Clock and watch repairers, also known as horologists, service and repair clocks and watches. They usually specialise in either watches or clocks as each involve different skills and techniques.
Watch repair usually involves cleaning, oiling, fault finding and fitting replacement parts from stock. Quartz watches, which run on batteries, require electronic faultfinding equipment. Repairs involve making adjustments, replacing parts or fitting a new battery. Repairers also fit and alter straps and bracelets.
Much of the work of specialised clock repairers involves working with old or antique clocks.
Repairers in the retail sector work around 35-40 hours a week Monday to Friday, but may include Saturdays. It is possible to obtain part-time work in retailing.
Most of the work involves sitting at a bench and the use of optical aids. A driving licence may be required if the work involves visiting customers.

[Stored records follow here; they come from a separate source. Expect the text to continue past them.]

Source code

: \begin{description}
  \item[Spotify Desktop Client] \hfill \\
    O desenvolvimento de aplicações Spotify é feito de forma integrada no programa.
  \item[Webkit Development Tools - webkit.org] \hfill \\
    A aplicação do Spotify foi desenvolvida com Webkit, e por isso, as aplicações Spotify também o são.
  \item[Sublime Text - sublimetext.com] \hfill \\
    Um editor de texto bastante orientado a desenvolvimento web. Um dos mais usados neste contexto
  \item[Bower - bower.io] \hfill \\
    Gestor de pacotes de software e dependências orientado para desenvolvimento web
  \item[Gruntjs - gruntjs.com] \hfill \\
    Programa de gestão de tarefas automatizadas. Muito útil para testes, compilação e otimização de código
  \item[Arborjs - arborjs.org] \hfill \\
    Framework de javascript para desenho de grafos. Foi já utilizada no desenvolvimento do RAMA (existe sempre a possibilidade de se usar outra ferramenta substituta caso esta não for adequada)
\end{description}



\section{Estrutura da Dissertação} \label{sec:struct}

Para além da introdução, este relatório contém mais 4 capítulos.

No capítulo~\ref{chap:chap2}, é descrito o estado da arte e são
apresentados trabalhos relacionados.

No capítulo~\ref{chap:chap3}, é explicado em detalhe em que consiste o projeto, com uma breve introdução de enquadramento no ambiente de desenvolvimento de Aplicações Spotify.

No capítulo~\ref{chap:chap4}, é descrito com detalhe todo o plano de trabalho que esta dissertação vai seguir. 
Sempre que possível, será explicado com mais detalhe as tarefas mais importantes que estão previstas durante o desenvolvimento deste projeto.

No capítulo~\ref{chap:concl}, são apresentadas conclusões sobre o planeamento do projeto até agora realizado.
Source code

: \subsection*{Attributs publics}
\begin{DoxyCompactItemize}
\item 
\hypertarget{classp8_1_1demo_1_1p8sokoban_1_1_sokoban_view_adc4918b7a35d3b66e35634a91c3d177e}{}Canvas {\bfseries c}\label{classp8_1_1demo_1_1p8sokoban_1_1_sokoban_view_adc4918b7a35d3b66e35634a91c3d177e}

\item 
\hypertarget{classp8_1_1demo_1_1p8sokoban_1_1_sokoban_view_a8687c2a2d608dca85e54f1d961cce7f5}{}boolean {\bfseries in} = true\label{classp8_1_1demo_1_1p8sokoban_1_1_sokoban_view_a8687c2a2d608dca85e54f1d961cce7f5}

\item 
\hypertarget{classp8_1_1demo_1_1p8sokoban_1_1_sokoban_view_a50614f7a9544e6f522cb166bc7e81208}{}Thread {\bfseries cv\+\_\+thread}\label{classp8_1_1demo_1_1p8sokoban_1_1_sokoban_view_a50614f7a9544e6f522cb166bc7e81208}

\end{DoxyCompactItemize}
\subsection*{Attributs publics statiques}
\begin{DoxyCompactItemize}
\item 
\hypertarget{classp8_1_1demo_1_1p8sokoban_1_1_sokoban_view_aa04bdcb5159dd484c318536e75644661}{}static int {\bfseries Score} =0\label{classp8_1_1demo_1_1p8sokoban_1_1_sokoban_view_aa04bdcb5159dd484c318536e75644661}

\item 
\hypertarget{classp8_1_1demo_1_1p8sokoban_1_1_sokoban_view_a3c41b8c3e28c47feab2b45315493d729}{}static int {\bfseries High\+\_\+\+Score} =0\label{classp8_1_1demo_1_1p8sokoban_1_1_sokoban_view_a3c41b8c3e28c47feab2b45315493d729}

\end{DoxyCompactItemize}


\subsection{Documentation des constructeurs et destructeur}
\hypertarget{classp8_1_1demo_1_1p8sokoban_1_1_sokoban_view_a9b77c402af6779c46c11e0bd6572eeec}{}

To be a watch/clock repairer you should:
Most watch and clock repair is carried out by small firms, often employing only one or two assistants. There are some larger service workshops, however, which provide a service for jewellery shops or watch houses.
Some jewellery shops have their own repair facilities. Repairers may also have to serve in the shop and may have the opportunity to gain promotion to management on the retail side.
Self-employment is common in the trade. Some operate franchises within department stores or shopping centres.
There are also opportunities to work in the museums service, either repairing antiques or providing educational facilities.
Until recently, the number of watch/clock repairers was decreasing, but as mechanical watches are becoming more fashionable again, it is expected that demands for experienced and qualified repairers may increase.